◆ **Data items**
/---
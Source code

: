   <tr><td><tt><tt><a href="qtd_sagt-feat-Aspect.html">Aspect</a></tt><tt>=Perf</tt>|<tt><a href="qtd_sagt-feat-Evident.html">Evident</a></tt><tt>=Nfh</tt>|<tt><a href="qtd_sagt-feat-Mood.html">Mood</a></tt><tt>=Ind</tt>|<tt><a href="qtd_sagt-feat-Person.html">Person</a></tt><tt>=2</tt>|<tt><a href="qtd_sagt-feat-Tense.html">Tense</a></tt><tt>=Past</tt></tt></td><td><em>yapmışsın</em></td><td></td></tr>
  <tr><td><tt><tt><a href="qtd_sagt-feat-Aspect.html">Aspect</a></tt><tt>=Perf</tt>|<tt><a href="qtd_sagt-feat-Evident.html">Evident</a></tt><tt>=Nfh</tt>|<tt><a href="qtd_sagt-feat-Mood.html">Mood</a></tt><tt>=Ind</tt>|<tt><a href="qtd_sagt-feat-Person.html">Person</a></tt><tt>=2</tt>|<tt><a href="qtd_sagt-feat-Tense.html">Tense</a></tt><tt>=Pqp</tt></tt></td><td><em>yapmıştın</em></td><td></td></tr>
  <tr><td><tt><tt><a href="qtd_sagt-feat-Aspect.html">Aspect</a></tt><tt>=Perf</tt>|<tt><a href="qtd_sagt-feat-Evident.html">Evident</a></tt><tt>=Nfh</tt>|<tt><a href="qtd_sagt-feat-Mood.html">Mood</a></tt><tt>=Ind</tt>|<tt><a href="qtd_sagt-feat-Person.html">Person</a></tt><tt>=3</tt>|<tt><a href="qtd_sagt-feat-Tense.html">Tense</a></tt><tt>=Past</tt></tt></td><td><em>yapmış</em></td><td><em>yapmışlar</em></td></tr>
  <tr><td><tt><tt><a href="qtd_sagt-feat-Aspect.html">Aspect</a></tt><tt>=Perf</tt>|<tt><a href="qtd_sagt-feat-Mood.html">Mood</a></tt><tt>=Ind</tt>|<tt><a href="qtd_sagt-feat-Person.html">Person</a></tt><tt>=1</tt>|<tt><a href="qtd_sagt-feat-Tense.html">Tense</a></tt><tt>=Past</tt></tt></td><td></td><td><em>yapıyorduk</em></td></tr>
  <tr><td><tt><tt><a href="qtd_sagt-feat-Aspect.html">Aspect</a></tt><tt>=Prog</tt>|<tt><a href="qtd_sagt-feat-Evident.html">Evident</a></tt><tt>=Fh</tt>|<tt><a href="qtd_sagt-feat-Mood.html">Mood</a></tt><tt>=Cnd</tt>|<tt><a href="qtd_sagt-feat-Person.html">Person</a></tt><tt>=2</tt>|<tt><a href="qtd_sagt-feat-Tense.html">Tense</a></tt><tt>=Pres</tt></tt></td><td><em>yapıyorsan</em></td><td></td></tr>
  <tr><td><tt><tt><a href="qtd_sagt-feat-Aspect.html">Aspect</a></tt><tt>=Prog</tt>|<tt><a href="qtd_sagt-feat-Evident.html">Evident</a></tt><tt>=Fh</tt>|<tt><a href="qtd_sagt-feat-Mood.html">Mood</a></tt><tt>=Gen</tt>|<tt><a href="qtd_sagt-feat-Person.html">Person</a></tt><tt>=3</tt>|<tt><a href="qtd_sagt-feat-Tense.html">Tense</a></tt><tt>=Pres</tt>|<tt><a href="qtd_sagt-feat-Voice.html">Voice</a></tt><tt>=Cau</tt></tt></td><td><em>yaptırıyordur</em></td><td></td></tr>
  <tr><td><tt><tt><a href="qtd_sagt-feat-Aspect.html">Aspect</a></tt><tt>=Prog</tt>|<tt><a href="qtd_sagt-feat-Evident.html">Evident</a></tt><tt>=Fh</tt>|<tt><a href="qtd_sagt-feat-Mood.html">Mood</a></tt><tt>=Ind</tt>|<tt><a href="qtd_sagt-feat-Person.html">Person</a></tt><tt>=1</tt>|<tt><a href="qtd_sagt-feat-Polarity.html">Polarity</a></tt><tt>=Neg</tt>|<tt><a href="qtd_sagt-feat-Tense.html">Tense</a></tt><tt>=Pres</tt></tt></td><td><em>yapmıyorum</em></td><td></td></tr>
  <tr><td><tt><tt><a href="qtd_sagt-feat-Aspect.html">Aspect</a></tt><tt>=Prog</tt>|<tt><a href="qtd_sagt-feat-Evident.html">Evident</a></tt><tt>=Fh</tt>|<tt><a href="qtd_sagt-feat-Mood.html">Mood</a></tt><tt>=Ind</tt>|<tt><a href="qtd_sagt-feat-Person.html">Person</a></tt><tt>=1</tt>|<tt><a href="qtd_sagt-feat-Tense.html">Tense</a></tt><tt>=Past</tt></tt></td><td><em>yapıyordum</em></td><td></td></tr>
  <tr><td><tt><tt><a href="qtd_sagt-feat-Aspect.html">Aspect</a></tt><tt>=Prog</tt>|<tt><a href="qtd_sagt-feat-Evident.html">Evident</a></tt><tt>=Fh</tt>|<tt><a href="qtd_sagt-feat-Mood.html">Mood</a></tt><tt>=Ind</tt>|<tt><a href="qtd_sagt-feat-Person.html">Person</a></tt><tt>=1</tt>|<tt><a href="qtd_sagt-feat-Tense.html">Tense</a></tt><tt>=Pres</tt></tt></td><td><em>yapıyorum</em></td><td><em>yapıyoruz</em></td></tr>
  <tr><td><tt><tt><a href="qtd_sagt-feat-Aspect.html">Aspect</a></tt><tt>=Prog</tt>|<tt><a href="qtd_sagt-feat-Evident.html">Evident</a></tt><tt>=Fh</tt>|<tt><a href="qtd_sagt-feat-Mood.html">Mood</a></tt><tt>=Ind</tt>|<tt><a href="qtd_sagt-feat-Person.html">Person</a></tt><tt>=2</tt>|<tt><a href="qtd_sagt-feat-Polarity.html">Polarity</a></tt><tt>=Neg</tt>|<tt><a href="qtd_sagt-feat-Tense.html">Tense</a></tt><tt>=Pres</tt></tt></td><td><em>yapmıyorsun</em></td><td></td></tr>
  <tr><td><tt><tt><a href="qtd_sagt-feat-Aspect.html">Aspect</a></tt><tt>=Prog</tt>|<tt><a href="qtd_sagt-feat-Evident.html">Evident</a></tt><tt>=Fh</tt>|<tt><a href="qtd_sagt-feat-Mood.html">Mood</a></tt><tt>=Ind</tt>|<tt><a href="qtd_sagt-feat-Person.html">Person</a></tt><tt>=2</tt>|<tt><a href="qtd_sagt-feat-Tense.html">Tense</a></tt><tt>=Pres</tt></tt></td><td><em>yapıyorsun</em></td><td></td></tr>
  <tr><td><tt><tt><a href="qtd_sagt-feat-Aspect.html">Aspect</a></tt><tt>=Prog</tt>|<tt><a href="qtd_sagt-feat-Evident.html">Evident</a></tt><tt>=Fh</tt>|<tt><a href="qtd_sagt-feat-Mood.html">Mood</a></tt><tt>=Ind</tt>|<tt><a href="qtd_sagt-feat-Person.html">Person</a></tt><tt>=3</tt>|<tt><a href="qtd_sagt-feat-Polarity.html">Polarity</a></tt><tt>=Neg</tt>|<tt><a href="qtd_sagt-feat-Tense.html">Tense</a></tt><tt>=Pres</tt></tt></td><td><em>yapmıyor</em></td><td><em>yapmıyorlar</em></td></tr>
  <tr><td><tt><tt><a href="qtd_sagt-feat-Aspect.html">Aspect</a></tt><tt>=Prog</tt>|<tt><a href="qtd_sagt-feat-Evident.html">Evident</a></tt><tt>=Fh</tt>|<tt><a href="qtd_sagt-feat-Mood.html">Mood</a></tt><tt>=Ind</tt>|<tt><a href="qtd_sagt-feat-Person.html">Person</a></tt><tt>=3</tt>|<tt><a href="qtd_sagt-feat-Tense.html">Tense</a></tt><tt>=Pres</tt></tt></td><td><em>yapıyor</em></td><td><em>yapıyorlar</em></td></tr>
\---
Note each line above that contains "Perf" and copy it out.

◆ **Solution**
:   <tr><td><tt><tt><a href="qtd_sagt-feat-Aspect.html">Aspect</a></tt><tt>=Perf</tt>|<tt><a href="qtd_sagt-feat-Evident.html">Evident</a></tt><tt>=Nfh</tt>|<tt><a href="qtd_sagt-feat-Mood.html">Mood</a></tt><tt>=Ind</tt>|<tt><a href="qtd_sagt-feat-Person.html">Person</a></tt><tt>=2</tt>|<tt><a href="qtd_sagt-feat-Tense.html">Tense</a></tt><tt>=Past</tt></tt></td><td><em>yapmışsın</em></td><td></td></tr>
  <tr><td><tt><tt><a href="qtd_sagt-feat-Aspect.html">Aspect</a></tt><tt>=Perf</tt>|<tt><a href="qtd_sagt-feat-Evident.html">Evident</a></tt><tt>=Nfh</tt>|<tt><a href="qtd_sagt-feat-Mood.html">Mood</a></tt><tt>=Ind</tt>|<tt><a href="qtd_sagt-feat-Person.html">Person</a></tt><tt>=2</tt>|<tt><a href="qtd_sagt-feat-Tense.html">Tense</a></tt><tt>=Pqp</tt></tt></td><td><em>yapmıştın</em></td><td></td></tr>
  <tr><td><tt><tt><a href="qtd_sagt-feat-Aspect.html">Aspect</a></tt><tt>=Perf</tt>|<tt><a href="qtd_sagt-feat-Evident.html">Evident</a></tt><tt>=Nfh</tt>|<tt><a href="qtd_sagt-feat-Mood.html">Mood</a></tt><tt>=Ind</tt>|<tt><a href="qtd_sagt-feat-Person.html">Person</a></tt><tt>=3</tt>|<tt><a href="qtd_sagt-feat-Tense.html">Tense</a></tt><tt>=Past</tt></tt></td><td><em>yapmış</em></td><td><em>yapmışlar</em></td></tr>
  <tr><td><tt><tt><a href="qtd_sagt-feat-Aspect.html">Aspect</a></tt><tt>=Perf</tt>|<tt><a href="qtd_sagt-feat-Mood.html">Mood</a></tt><tt>=Ind</tt>|<tt><a href="qtd_sagt-feat-Person.html">Person</a></tt><tt>=1</tt>|<tt><a href="qtd_sagt-feat-Tense.html">Tense</a></tt><tt>=Past</tt></tt></td><td></td><td><em>yapıyorduk</em></td></tr>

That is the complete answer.